→ Your goal: Without the pictures, restate all of the data below word for word.

→ Data items:
Content starts

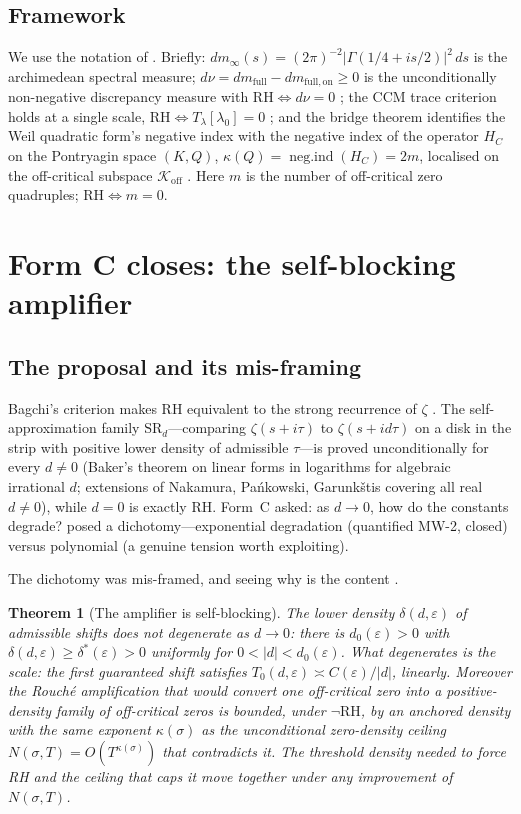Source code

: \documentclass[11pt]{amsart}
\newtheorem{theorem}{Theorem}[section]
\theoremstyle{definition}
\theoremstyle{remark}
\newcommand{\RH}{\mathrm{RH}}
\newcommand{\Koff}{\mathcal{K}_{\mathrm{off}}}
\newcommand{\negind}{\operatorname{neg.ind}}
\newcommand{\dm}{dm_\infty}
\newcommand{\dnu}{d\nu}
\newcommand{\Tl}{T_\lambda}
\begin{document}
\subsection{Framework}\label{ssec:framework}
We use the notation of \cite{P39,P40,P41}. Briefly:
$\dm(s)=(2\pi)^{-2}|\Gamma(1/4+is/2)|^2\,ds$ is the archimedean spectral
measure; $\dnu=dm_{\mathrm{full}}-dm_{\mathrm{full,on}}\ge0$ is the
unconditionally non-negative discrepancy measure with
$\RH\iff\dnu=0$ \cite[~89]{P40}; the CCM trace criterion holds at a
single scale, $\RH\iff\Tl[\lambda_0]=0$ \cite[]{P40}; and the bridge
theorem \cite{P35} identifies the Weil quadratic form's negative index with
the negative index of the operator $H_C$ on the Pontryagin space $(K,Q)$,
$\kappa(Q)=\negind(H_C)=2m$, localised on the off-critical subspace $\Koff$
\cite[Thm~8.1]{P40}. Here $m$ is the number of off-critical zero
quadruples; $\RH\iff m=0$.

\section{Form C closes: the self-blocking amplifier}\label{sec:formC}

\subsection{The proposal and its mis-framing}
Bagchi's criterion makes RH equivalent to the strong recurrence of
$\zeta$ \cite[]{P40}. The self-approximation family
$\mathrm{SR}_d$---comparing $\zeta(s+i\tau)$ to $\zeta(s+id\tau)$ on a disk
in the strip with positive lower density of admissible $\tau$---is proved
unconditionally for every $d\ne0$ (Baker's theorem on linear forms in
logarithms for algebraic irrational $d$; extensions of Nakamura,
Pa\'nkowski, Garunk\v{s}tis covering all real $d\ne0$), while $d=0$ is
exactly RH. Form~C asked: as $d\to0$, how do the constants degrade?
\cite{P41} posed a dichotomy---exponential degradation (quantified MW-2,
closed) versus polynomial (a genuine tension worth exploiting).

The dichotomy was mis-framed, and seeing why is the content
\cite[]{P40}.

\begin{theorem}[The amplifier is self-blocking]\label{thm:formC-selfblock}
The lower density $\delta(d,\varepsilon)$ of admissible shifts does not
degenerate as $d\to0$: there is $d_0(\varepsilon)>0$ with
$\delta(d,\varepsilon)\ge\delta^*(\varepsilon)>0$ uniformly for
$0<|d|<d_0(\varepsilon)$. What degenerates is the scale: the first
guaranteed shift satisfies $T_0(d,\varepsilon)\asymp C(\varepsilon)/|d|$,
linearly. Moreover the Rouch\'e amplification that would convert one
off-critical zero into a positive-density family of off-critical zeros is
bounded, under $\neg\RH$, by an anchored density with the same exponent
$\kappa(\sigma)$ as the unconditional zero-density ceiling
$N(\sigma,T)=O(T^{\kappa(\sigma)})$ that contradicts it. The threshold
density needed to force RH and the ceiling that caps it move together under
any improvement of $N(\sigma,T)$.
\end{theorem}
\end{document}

Content ends

→ Solution below:
Source code

: \documentclass[11pt]{amsart}
\newtheorem{theorem}{Theorem}[section]
\theoremstyle{definition}
\theoremstyle{remark}
\newcommand{\RH}{\mathrm{RH}}
\newcommand{\Koff}{\mathcal{K}_{\mathrm{off}}}
\newcommand{\negind}{\operatorname{neg.ind}}
\newcommand{\dm}{dm_\infty}
\newcommand{\dnu}{d\nu}
\newcommand{\Tl}{T_\lambda}
\begin{document}
\subsection{Framework}\label{ssec:framework}
We use the notation of \cite{P39,P40,P41}. Briefly:
$\dm(s)=(2\pi)^{-2}|\Gamma(1/4+is/2)|^2\,ds$ is the archimedean spectral
measure; $\dnu=dm_{\mathrm{full}}-dm_{\mathrm{full,on}}\ge0$ is the
unconditionally non-negative discrepancy measure with
$\RH\iff\dnu=0$ \cite[~89]{P40}; the CCM trace criterion holds at a
single scale, $\RH\iff\Tl[\lambda_0]=0$ \cite[]{P40}; and the bridge
theorem \cite{P35} identifies the Weil quadratic form's negative index with
the negative index of the operator $H_C$ on the Pontryagin space $(K,Q)$,
$\kappa(Q)=\negind(H_C)=2m$, localised on the off-critical subspace $\Koff$
\cite[Thm~8.1]{P40}. Here $m$ is the number of off-critical zero
quadruples; $\RH\iff m=0$.

\section{Form C closes: the self-blocking amplifier}\label{sec:formC}

\subsection{The proposal and its mis-framing}
Bagchi's criterion makes RH equivalent to the strong recurrence of
$\zeta$ \cite[]{P40}. The self-approximation family
$\mathrm{SR}_d$---comparing $\zeta(s+i\tau)$ to $\zeta(s+id\tau)$ on a disk
in the strip with positive lower density of admissible $\tau$---is proved
unconditionally for every $d\ne0$ (Baker's theorem on linear forms in
logarithms for algebraic irrational $d$; extensions of Nakamura,
Pa\'nkowski, Garunk\v{s}tis covering all real $d\ne0$), while $d=0$ is
exactly RH. Form~C asked: as $d\to0$, how do the constants degrade?
\cite{P41} posed a dichotomy---exponential degradation (quantified MW-2,
closed) versus polynomial (a genuine tension worth exploiting).

The dichotomy was mis-framed, and seeing why is the content
\cite[]{P40}.

\begin{theorem}[The amplifier is self-blocking]\label{thm:formC-selfblock}
The lower density $\delta(d,\varepsilon)$ of admissible shifts does not
degenerate as $d\to0$: there is $d_0(\varepsilon)>0$ with
$\delta(d,\varepsilon)\ge\delta^*(\varepsilon)>0$ uniformly for
$0<|d|<d_0(\varepsilon)$. What degenerates is the scale: the first
guaranteed shift satisfies $T_0(d,\varepsilon)\asymp C(\varepsilon)/|d|$,
linearly. Moreover the Rouch\'e amplification that would convert one
off-critical zero into a positive-density family of off-critical zeros is
bounded, under $\neg\RH$, by an anchored density with the same exponent
$\kappa(\sigma)$ as the unconditional zero-density ceiling
$N(\sigma,T)=O(T^{\kappa(\sigma)})$ that contradicts it. The threshold
density needed to force RH and the ceiling that caps it move together under
any improvement of $N(\sigma,T)$.
\end{theorem}
\end{document}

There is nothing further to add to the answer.